BEGIN Record extracts
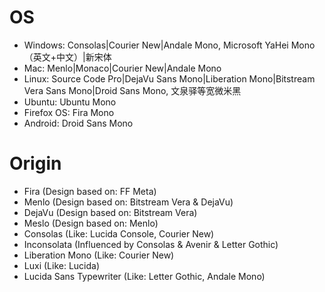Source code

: # OS
- Windows: Consolas|Courier New|Andale Mono, Microsoft YaHei Mono（英文+中文）|新宋体
- Mac: Menlo|Monaco|Courier New|Andale Mono
- Linux: Source Code Pro|DejaVu Sans Mono|Liberation Mono|Bitstream Vera Sans Mono|Droid Sans Mono, 文泉驿等宽微米黑
- Ubuntu: Ubuntu Mono
- Firefox OS: Fira Mono
- Android: Droid Sans Mono

# Origin
- Fira (Design based on: FF Meta)
- Menlo (Design based on: Bitstream Vera & DejaVu)
- DejaVu (Design based on: Bitstream Vera)
- Meslo (Design based on: Menlo)
- Consolas (Like: Lucida Console, Courier New)
- Inconsolata (Influenced by Consolas & Avenir & Letter Gothic)
- Liberation Mono (Like: Courier New)
- Luxi (Like: Lucida)
- Lucida Sans Typewriter (Like: Letter Gothic, Andale Mono)
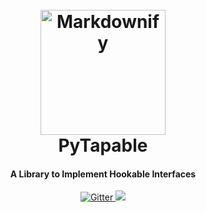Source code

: <h1 align="center">
  <br>
  <a href="http://www.amitmerchant.com/electron-markdownify"><img src="https://raw.githubusercontent.com/amitmerchant1990/electron-markdownify/master/app/img/markdownify.png" alt="Markdownify" width="200"></a>
  <br>
  PyTapable
  <br>
</h1>

<h4 align="center">
A Library to Implement Hookable Interfaces
</h4>

<p align="center">
  <!-- PyPI Badge -->
  <a href="https://pypi.org/project/PyTapable/" target="_blank">
    <img src="https://img.shields.io/pypi/v/PyTapable" alt="Gitter">
  </a>
  
  <!-- CodeCov -->
  <a href="https://codecov.io/gh/vidhu/pytapable" target="_blank">
      <img src="https://img.shields.io/codecov/c/github/vidhu/PyTapable">
  </a>
</p>

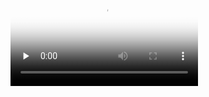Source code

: <video id="video" controls="" preload="none" poster="http://media.w3.org/2010/05/sintel/poster.png">
      <source id="mp4" src="./README/1.mp4" type="video/mp4">
      <p>Your user agent does not support the HTML5 Video element.</p>
</video>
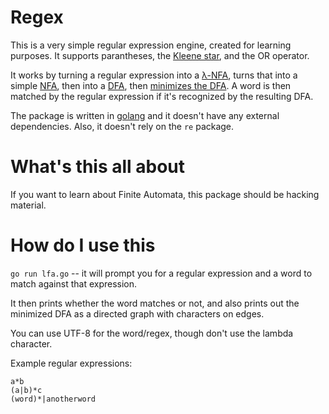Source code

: Regex
=====

This is a very simple regular expression engine, created for learning purposes. It supports parantheses, 
the [Kleene star](https://en.wikipedia.org/wiki/Kleene_star), and the OR operator.

It works by turning a regular expression into a [λ-NFA](http://en.wikipedia.org/wiki/Nondeterministic_finite_automaton_with_%CE%B5-moves), 
turns that into a simple [NFA](http://en.wikipedia.org/wiki/Nondeterministic_finite_automaton), 
then into a [DFA](http://en.wikipedia.org/wiki/Deterministic_finite_automaton), then 
[minimizes the DFA](http://en.wikipedia.org/wiki/DFA_minimization). A word is then matched by the 
regular expression if it's recognized by the resulting DFA.

The package is written in [golang](http://golang.org/) and it doesn't have any external dependencies.
Also, it doesn't rely on the `re` package.


What's this all about
================

If you want to learn about Finite Automata, this package should be hacking material.


How do I use this
==============

`go run lfa.go` -- it will prompt you for a regular expression and a word to match against that expression.

It then prints whether the word matches or not, and also prints out the minimized DFA as a directed graph with
characters on edges.

You can use UTF-8 for the word/regex, though don't use the lambda character.

Example regular expressions:

    a*b
    (a|b)*c
    (word)*|anotherword
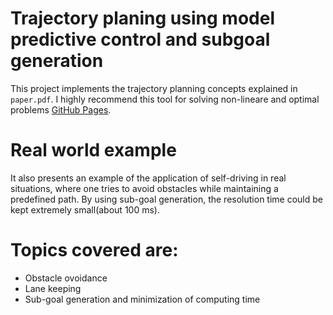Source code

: # Trajectory planing using model predictive control and subgoal generation 
This project implements the trajectory planning concepts explained in `paper.pdf`.
I highly recommend this tool for solving non-lineare and optimal problems [GitHub Pages](https://github.com/casadi/casadi/tree/master/docs).
# Real world example 
It also presents an example of the application of self-driving in real situations, where one tries to avoid obstacles while maintaining a predefined path. By using sub-goal generation, the resolution time could be kept extremely small(about 100 ms).
# Topics covered are:
- Obstacle ovoidance
- Lane keeping
- Sub-goal generation and minimization of computing time 
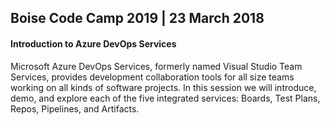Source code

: ## Boise Code Camp 2019 | 23 March 2018
#### Introduction to Azure DevOps Services
Microsoft Azure DevOps Services, formerly named Visual Studio Team Services, provides development collaboration tools for all size teams working on all kinds of software projects. In this session we will introduce, demo, and explore each of the five integrated services: Boards, Test Plans, Repos, Pipelines, and Artifacts.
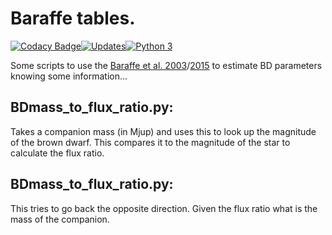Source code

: # Baraffe tables.

[![Codacy Badge](https://api.codacy.com/project/badge/Grade/cdf265c880db4d3289adf77c41d5f007)](https://www.codacy.com/app/jason-neal/baraffe_tables?utm_source=github.com&utm_medium=referral&utm_content=jason-neal/baraffe_tables&utm_campaign=badger)[![Updates](https://pyup.io/repos/github/jason-neal/baraffe_tables/shield.svg)](https://pyup.io/repos/github/jason-neal/baraffe_tables/)[![Python 3](https://pyup.io/repos/github/jason-neal/baraffe_tables/python-3-shield.svg)](https://pyup.io/repos/github/jason-neal/baraffe_tables/)

Some scripts to use the [Baraffe et al. 2003](http://adsabs.harvard.edu/abs/2003A%26A...402..701B)/[2015](http://adsabs.harvard.edu/abs/2015A%26A...577A..42B) to estimate BD parameters knowing some information...

BDmass_to_flux_ratio.py:
------------------------
Takes a companion mass (in Mjup) and uses this to look up the magnitude of the brown dwarf. This compares it to the magnitude of the star to calculate the flux ratio.


BDmass_to_flux_ratio.py:
------------------------
This tries to go back the opposite direction. Given the flux ratio what is the mass of the companion.


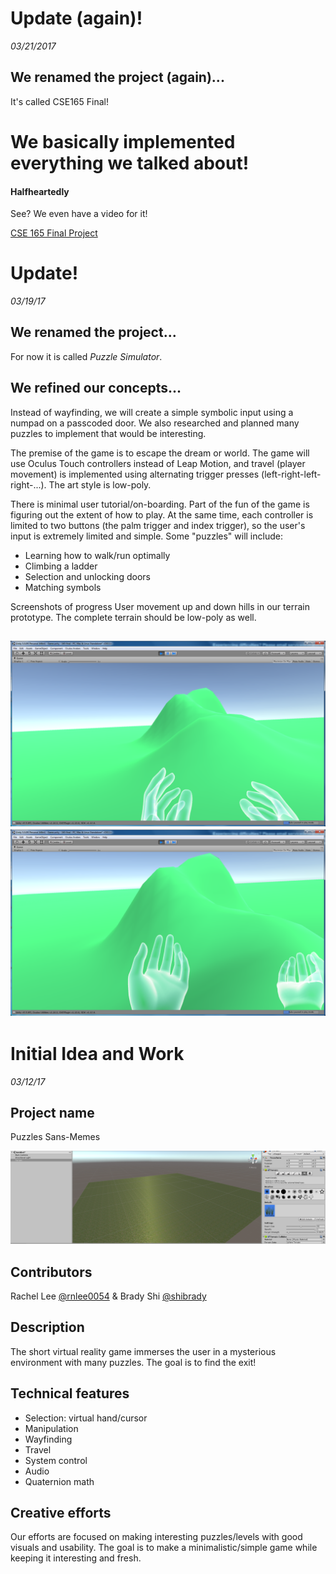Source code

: # Update (again)!
_03/21/2017_

## We renamed the project (again)...
It's called CSE165 Final!

# We basically implemented everything we talked about!
#### Halfheartedly

See? We even have a video for it!

[CSE 165 Final Project](https://www.youtube.com/watch?v=t3JyZOAyHps&feature=youtu.be)

# Update!
_03/19/17_

## We renamed the project...
For now it is called *Puzzle Simulator*.

## We refined our concepts...
Instead of wayfinding, we will create a simple symbolic input using a numpad on a passcoded door. We also researched and planned many puzzles to implement that would be interesting.

The premise of the game is to escape the dream or world. The game will use Oculus Touch controllers instead of Leap Motion, and travel (player movement) is implemented using alternating trigger presses (left-right-left-right-...). The art style is low-poly.

There is minimal user tutorial/on-boarding. Part of the fun of the game is figuring out the extent of how to play. At the same time, each controller is limited to two buttons (the palm trigger and index trigger), so the user's input is extremely limited and simple. Some "puzzles" will include:
- Learning how to walk/run optimally
- Climbing a ladder
- Selection and unlocking doors
- Matching symbols

Screenshots of progress
User movement up and down hills in our terrain prototype. The complete terrain should be low-poly as well.

![Hills and terrain precursors without low-poly code!](https://raw.githubusercontent.com/rnlee0054/165blog/master/images/1.png)
![Hills and terrain precursors without low-poly code!](https://raw.githubusercontent.com/rnlee0054/165blog/master/images/2.png)
------
# Initial Idea and Work
_03/12/17_

## Project name
Puzzles Sans-Memes

![Grassy game](https://raw.githubusercontent.com/rnlee0054/165blog/master/images/17269969_1812655022284504_1745578501_o.png)

## Contributors
Rachel Lee [@rnlee0054](github.com/rnlee0054) & Brady Shi [@shibrady](github.com/shibrady)
## Description
The short virtual reality game immerses the user in a mysterious environment with many puzzles. The goal is to find the exit!

## Technical features
- Selection: virtual hand/cursor
- Manipulation
- Wayfinding
- Travel
- System control
- Audio
- Quaternion math

## Creative efforts
Our efforts are focused on making interesting puzzles/levels with good visuals and usability. The goal is to make a minimalistic/simple game while keeping it interesting and fresh.

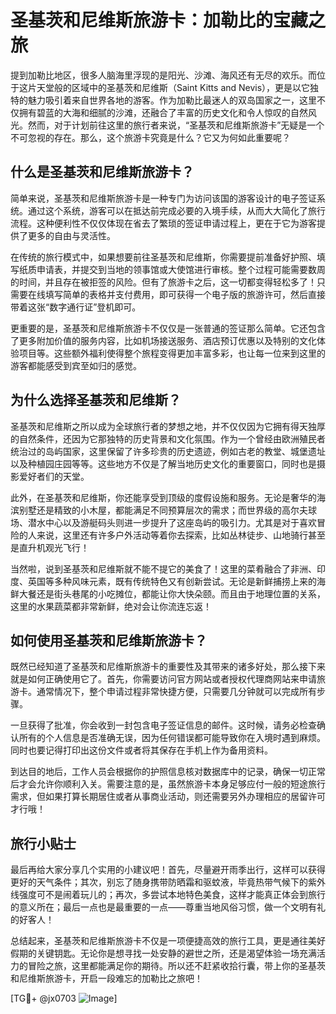 # 圣基茨和尼维斯旅游卡：加勒比的宝藏之旅

提到加勒比地区，很多人脑海里浮现的是阳光、沙滩、海风还有无尽的欢乐。而位于这片天堂般的区域中的圣基茨和尼维斯（Saint Kitts and Nevis），更是以它独特的魅力吸引着来自世界各地的游客。作为加勒比最迷人的双岛国家之一，这里不仅拥有碧蓝的大海和细腻的沙滩，还融合了丰富的历史文化和令人惊叹的自然风光。然而，对于计划前往这里的旅行者来说，“圣基茨和尼维斯旅游卡”无疑是一个不可忽视的存在。那么，这个旅游卡究竟是什么？它又为何如此重要呢？

## 什么是圣基茨和尼维斯旅游卡？

简单来说，圣基茨和尼维斯旅游卡是一种专门为访问该国的游客设计的电子签证系统。通过这个系统，游客可以在抵达前完成必要的入境手续，从而大大简化了旅行流程。这种便利性不仅仅体现在省去了繁琐的签证申请过程上，更在于它为游客提供了更多的自由与灵活性。

在传统的旅行模式中，如果想要前往圣基茨和尼维斯，你需要提前准备好护照、填写纸质申请表，并提交到当地的领事馆或大使馆进行审核。整个过程可能需要数周的时间，并且存在被拒签的风险。但有了旅游卡之后，这一切都变得轻松多了！只需要在线填写简单的表格并支付费用，即可获得一个电子版的旅游许可，然后直接带着这张“数字通行证”登机即可。

更重要的是，圣基茨和尼维斯旅游卡不仅仅是一张普通的签证那么简单。它还包含了更多附加价值的服务内容，比如机场接送服务、酒店预订优惠以及特别的文化体验项目等。这些额外福利使得整个旅程变得更加丰富多彩，也让每一位来到这里的游客都能感受到宾至如归的感觉。

## 为什么选择圣基茨和尼维斯？

圣基茨和尼维斯之所以成为全球旅行者的梦想之地，并不仅仅因为它拥有得天独厚的自然条件，还因为它那独特的历史背景和文化氛围。作为一个曾经由欧洲殖民者统治过的岛屿国家，这里保留了许多珍贵的历史遗迹，例如古老的教堂、城堡遗址以及种植园庄园等等。这些地方不仅是了解当地历史文化的重要窗口，同时也是摄影爱好者们的天堂。

此外，在圣基茨和尼维斯，你还能享受到顶级的度假设施和服务。无论是奢华的海滨别墅还是精致的小木屋，都能满足不同预算层次的需求；而世界级的高尔夫球场、潜水中心以及游艇码头则进一步提升了这座岛屿的吸引力。尤其是对于喜欢冒险的人来说，这里还有许多户外活动等着你去探索，比如丛林徒步、山地骑行甚至是直升机观光飞行！

当然啦，说到圣基茨和尼维斯就不能不提它的美食了！这里的菜肴融合了非洲、印度、英国等多种风味元素，既有传统特色又有创新尝试。无论是新鲜捕捞上来的海鲜大餐还是街头巷尾的小吃摊位，都能让你大快朵颐。而且由于地理位置的关系，这里的水果蔬菜都非常新鲜，绝对会让你流连忘返！

## 如何使用圣基茨和尼维斯旅游卡？

既然已经知道了圣基茨和尼维斯旅游卡的重要性及其带来的诸多好处，那么接下来就是如何正确使用它了。首先，你需要访问官方网站或者授权代理商网站来申请旅游卡。通常情况下，整个申请过程非常快捷方便，只需要几分钟就可以完成所有步骤。

一旦获得了批准，你会收到一封包含电子签证信息的邮件。这时候，请务必检查确认所有的个人信息是否准确无误，因为任何错误都可能导致你在入境时遇到麻烦。同时也要记得打印出这份文件或者将其保存在手机上作为备用资料。

到达目的地后，工作人员会根据你的护照信息核对数据库中的记录，确保一切正常后才会允许你顺利入关。需要注意的是，虽然旅游卡本身足够应付一般的短途旅行需求，但如果打算长期居住或者从事商业活动，则还需要另外办理相应的居留许可才行哦！

## 旅行小贴士

最后再给大家分享几个实用的小建议吧！首先，尽量避开雨季出行，这样可以获得更好的天气条件；其次，别忘了随身携带防晒霜和驱蚊液，毕竟热带气候下的紫外线强度可不是闹着玩儿的；再次，多尝试本地特色美食，这样才能真正体会到旅行的意义所在；最后一点也是最重要的一点——尊重当地风俗习惯，做一个文明有礼的好客人！

总结起来，圣基茨和尼维斯旅游卡不仅是一项便捷高效的旅行工具，更是通往美好假期的关键钥匙。无论你是想寻找一处安静的避世之所，还是渴望体验一场充满活力的冒险之旅，这里都能满足你的期待。所以还不赶紧收拾行囊，带上你的圣基茨和尼维斯旅游卡，开启一段难忘的加勒比之旅吧！

[TG💪+ @jx0703 ![Image](https://github.com/user-attachments/assets/dbca1d08-cadb-493c-b0ec-ad6f7a83f270)]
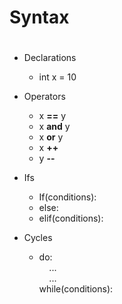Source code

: 
# Syntax
#

* Declarations
    * int x = 10

* Operators
    * x **==** y
    * x **and** y 
    * x **or** y
    * x **++**
    * y **--**
* Ifs
    * If(conditions):
    * else:
    * elif(conditions):

* Cycles
    * do:  
    &nbsp;&nbsp;&nbsp; ...  
    &nbsp;&nbsp;&nbsp; ...  
    while(conditions):

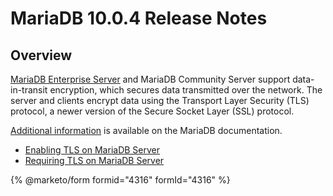 # MariaDB 10.0.4 Release Notes

## Overview

[MariaDB Enterprise Server](https://app.gitbook.com/s/rBEU9juWLfTDcdwF3Q14/mariadb-columnstore/architecture/columnstore-architectural-overview#mariadb-enterprise-server) and MariaDB Community Server support data-in-transit encryption, which secures data transmitted over the network. The server and clients encrypt data using the Transport Layer Security (TLS) protocol, a newer version of the Secure Socket Layer (SSL) protocol.

[Additional information](https://app.gitbook.com/s/SsmexDFPv2xG2OTyO5yV/security/securing-mariadb/encryption/data-in-transit-encryption) is available on the MariaDB documentation.

* [Enabling TLS on MariaDB Server](https://app.gitbook.com/s/SsmexDFPv2xG2OTyO5yV/security/securing-mariadb/encryption/data-in-transit-encryption/data-in-transit-encryption-enabling-tls-on-mariadb-server)
* [Requiring TLS on MariaDB Server](https://app.gitbook.com/s/SsmexDFPv2xG2OTyO5yV/security/securing-mariadb/encryption/data-in-transit-encryption/data-in-transit-encryption-requiring-tls-on-mariadb-server)

{% @marketo/form formid="4316" formId="4316" %}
END Record extracts
What you should do: Print exactly, with no pictures, the lines above from the one that holds "This project implements" through the one that holds "#### Introduction to Azure DevOps Services", both of them included.

Task output:
This project implements the trajectory planning concepts explained in `paper.pdf`.
I highly recommend this tool for solving non-lineare and optimal problems [GitHub Pages](https://github.com/casadi/casadi/tree/master/docs).
# Real world example 
It also presents an example of the application of self-driving in real situations, where one tries to avoid obstacles while maintaining a predefined path. By using sub-goal generation, the resolution time could be kept extremely small(about 100 ms).
# Topics covered are:
- Obstacle ovoidance
- Lane keeping
- Sub-goal generation and minimization of computing time 
Source code

: ## Boise Code Camp 2019 | 23 March 2018
#### Introduction to Azure DevOps Services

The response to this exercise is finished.